Springfield- Youth in the care of the Department of Children and Family Services are one step closer to receiving the financial resources they need to be ready for adulthood thanks to a measure championed by State Senator Robert Peters
“I’m pleased that we are taking this step to ensure that the state will be proactive at helping youth in care build a strong future during their final years of care,” said Peters (D-Chicago). “We need to do all we can to ensure that they have access to a financial head start before they have to live on their own.”
The new law, formerly known as SB 3470, will require DCFS to save or invest a minimum percentage of a youth's benefits once they reach the age of 14. This will ensure that when DCFS no longer serves as the financial representative of the youth, they will have some money to help them transition into a successful adult life.
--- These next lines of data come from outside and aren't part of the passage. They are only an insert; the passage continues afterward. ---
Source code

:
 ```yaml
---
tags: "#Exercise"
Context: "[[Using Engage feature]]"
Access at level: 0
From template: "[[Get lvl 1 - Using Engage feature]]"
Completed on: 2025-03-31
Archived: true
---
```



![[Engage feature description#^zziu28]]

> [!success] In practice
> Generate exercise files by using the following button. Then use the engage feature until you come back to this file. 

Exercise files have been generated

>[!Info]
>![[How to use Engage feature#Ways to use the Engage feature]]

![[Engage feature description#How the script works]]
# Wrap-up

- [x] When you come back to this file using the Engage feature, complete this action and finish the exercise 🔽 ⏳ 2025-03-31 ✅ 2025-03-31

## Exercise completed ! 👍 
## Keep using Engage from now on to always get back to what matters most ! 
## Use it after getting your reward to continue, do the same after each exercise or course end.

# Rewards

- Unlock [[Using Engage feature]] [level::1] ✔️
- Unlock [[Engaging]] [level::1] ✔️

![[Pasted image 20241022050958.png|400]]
The minimum percentage that DCFS will be required to invest are:
- 40% for youth between the ages of 14-15
- 80% for youth between the ages of 16-17
- 100% for youth between the ages of 18-20
The law will also require the DCFS to take defined actions when applying for and managing certain federal benefits that the department receives on behalf of any youth in care.
“State services should help empower youth and give them strong support to enter our society,” Peters said. “We should not be sending young people out into the world without the resources they need to live independently, and we must ensure that they are able to make the transition into adult life.”
The measure was signed into law Friday and takes effect immediately.